Hi all, we’re trying to turn on TLS in an existing three data hall cluster, and the process seems to get stuck moving the operators off the non-TLS processes.
Here’s our versions:
- Operator version - v2.3.0
- FDB version - 7.1.67
We’ve mounted the certs on the operator, the FDB containers, and the sidecar containers. Our cluster is running in three data hall mode with 9 storage and 9 log servers configured in databaseConfiguration
, and with the rest as defaults. So we end up with something like 9 storage + 9 log + 9 stateless servers in the cluster.
What seems to happen is that new TLS processes spin up and successfully join the cluster (we can see them in status
), and all of the non-TLS processes get excluded and successfully removed from the cluster, except for the 8 of the 9 coordinators that are running non-TLS only processes. They are excluded, but the operator seems to refuse to remove them or change coordinators because they are coordinators. Somehow one of the coordinators is TLS enabled, but it’s address in the connection string is the non-TLS port.

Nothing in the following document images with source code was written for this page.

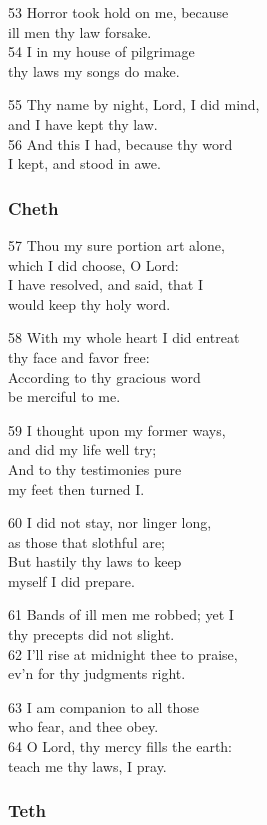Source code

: 53 Horror took hold on me, because\\
ill men thy law forsake.\\
54 I in my house of pilgrimage\\
thy laws my songs do make.

55 Thy name by night, Lord, I did mind,\\
and I have kept thy law.\\
56 And this I had, because thy word\\
I kept, and stood in awe.

\subsubsection*{Cheth}

57 Thou my sure portion art alone,\\
which I did choose, O Lord:\\
I have resolved, and said, that I\\
would keep thy holy word.

58 With my whole heart I did entreat\\
thy face and favor free:\\
According to thy gracious word\\
be merciful to me.

59 I thought upon my former ways,\\
and did my life well try;\\
And to thy testimonies pure\\
my feet then turned I.

60 I did not stay, nor linger long,\\
as those that slothful are;\\
But hastily thy laws to keep\\
myself I did prepare.

61 Bands of ill men me robbed; yet I\\
thy precepts did not slight.\\
62 I’ll rise at midnight thee to praise,\\
ev’n for thy judgments right.

63 I am companion to all those\\
who fear, and thee obey.\\
64 O Lord, thy mercy fills the earth:\\
teach me thy laws, I pray.

\subsubsection*{Teth}

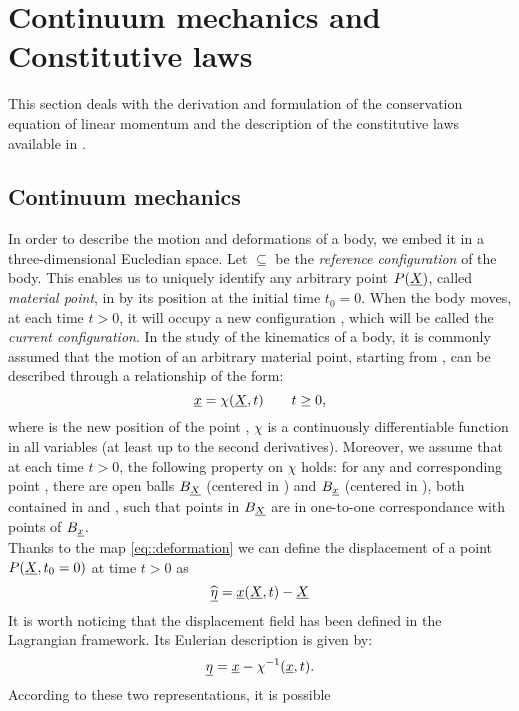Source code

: \section{Continuum mechanics and Constitutive laws} This section deals
with the derivation and formulation of the conservation equation of
linear momentum and the description of the constitutive laws available
in \LV.

\subsection{Continuum mechanics}
\label{sct-Continuum} In order to describe the motion and deformations
of a body, we embed it in a three-dimensional Eucledian space. Let
\RefCon $\subseteq$ \Real be the \textit{reference configuration} of
the body. This enables us to uniquely identify any arbitrary point
$P(\underline{X})$, called \textit{material point}, in \RefCon by its position
at the initial time $t_0=0$. When the body moves, at each time $t>0$,
it will occupy a new configuration \CurCon, which will be called the
\textit{current configuration}. In the study of the kinematics of a
body, it is commonly assumed that the motion of an arbitrary material
point, starting from \pos, can be described through a relationship of
the form:
\begin{equation} \underline{x}=\chi(\underline{X},t)\qquad t\geq0,
  \label{eq::deformation}
\end{equation} where \npos is the new position of the point \pos,
$\chi$ is a continuously differentiable function in all variables (at
least up to the second derivatives). Moreover, we assume that at each
time $t>0$, the following property on $\chi$ holds: for any \pos and
corresponding point \npos, there are open balls $B_{\underline{X}}$ (centered
in \pos) and $B_{\underline{x}}$ (centered in \npos), both contained in
\RefCon and \CurCon, such that points in $B_{\underline{X}}$ are in one-to-one
correspondance with points of $B_{\underline{x}}$.\\ Thanks to the map
\eqref{eq::deformation} we can define the displacement of a point
$P(\underline{X},t_0=0)$ at time $t>0$ as
\begin{equation} \widehat{\underline{\eta}}=\underline{x}(\underline{X},t)-\underline{X}
\label{eq::displacementL}
\end{equation} It is worth noticing that the displacement field has
been defined in the Lagrangian framework. Its Eulerian description is
given by:
\begin{equation} \underline{\eta}=\underline{x}-\chi^{-1}(\underline{x},t).
  \label{eq::displacementE}
\end{equation} According to these two representations, it is possible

I’m not sure if it makes any difference, but all of the coordinators are on the log servers, whilst the coordinator that was able to update to the TLS configuration is a storage server.

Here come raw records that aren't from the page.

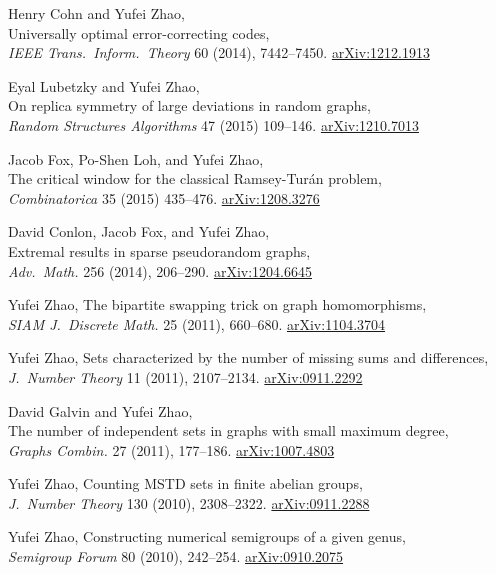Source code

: \documentclass[11pt]{amsart}
\newcommand{\arXiv}[1]{\href{http://arxiv.org/abs/#1}{\color{black!50}\footnotesize\ttfamily  arXiv:#1}}
\renewcommand{\j}[1]{{\frenchspacing\itshape #1}}
\begin{document}
\begin{etaremune}[leftmargin=0.3in,itemsep=4pt,topsep=0pt,partopsep=0pt,parsep=0pt]
\item Henry Cohn and Yufei Zhao, \\
  Universally optimal error-correcting codes, \\
  \j{IEEE Trans.~Inform.~Theory} 60 (2014), 7442--7450.
  \arXiv{1212.1913}

\item Eyal Lubetzky and Yufei Zhao, \\
  On replica symmetry of large deviations in random graphs, \\
  \j{Random Structures Algorithms} 47 (2015) 109--146.
  \arXiv{1210.7013}

\item Jacob Fox, Po-Shen Loh, and Yufei Zhao, \\
  The critical window for the classical Ramsey-Tur\'an problem, \\
  \j{Combinatorica} 35 (2015) 435--476.
  \arXiv{1208.3276}

\item David Conlon, Jacob Fox, and Yufei Zhao, \\
  Extremal results in sparse pseudorandom graphs, \\
  \j{Adv.~Math.} {256} (2014), 206--290.
  \arXiv{1204.6645}

\item Yufei Zhao, 
  {The bipartite swapping trick on graph homomorphisms}, \\
  \j{SIAM J.~Discrete Math.} 25 (2011), 660--680.
  \arXiv{1104.3704}
  
\item Yufei Zhao,
  {Sets characterized by the number of missing sums and differences}, \\
  \j{J.~Number Theory} 11 (2011), 2107--2134.
  \arXiv{0911.2292}

\item David Galvin and Yufei Zhao, \\
  {The number of independent sets in graphs with small maximum degree}, \\
  \j{Graphs Combin.} 27 (2011), 177--186.
  \arXiv{1007.4803}

\item Yufei Zhao,
  {Counting MSTD sets in finite abelian groups}, \\
  \j{J.~Number Theory} {130} (2010), 2308--2322.
  \arXiv{0911.2288}

\item Yufei Zhao,
  {Constructing numerical semigroups of a given genus},\\
  \j{Semigroup Forum} {80} (2010), 242--254.
  \arXiv{0910.2075}
  

\end{etaremune}
\end{document}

Some examples of log lines from the operator that we see while it’s stuck, roughly in sequence for each reconciliation run:
- IncorrectProcess - for the coordinators that are stuck as non-TLS processes
- Process has invalid IP address - again, for the stuck coordinators
- Cluster has an unhealthy coordinator - for all but the coordinator that got the TLS process
- Cluster has not enough running coordinators - this says that we have 0 running coordinators, I assume because they are all market unhealthy
- Deferring coordinator change - this one is confusing to me. I believe the cluster needs new coordinators at this stage, yet
CheckCoordinatorValidity
reports that not all of the coordinator addresses are valid because of the non-TLS processes, and this causes the operator to not change the coordinators. - Block removal of Coordinator - The operator also doesn’t want to remove the non-TLS processes because they are coordinators.
Is this a bug, or is there something off about our configuration that is hitting an edge case? Is there a manual action that we can take (e.g. manually changing coordinators to include one TLS process) to unstick the process?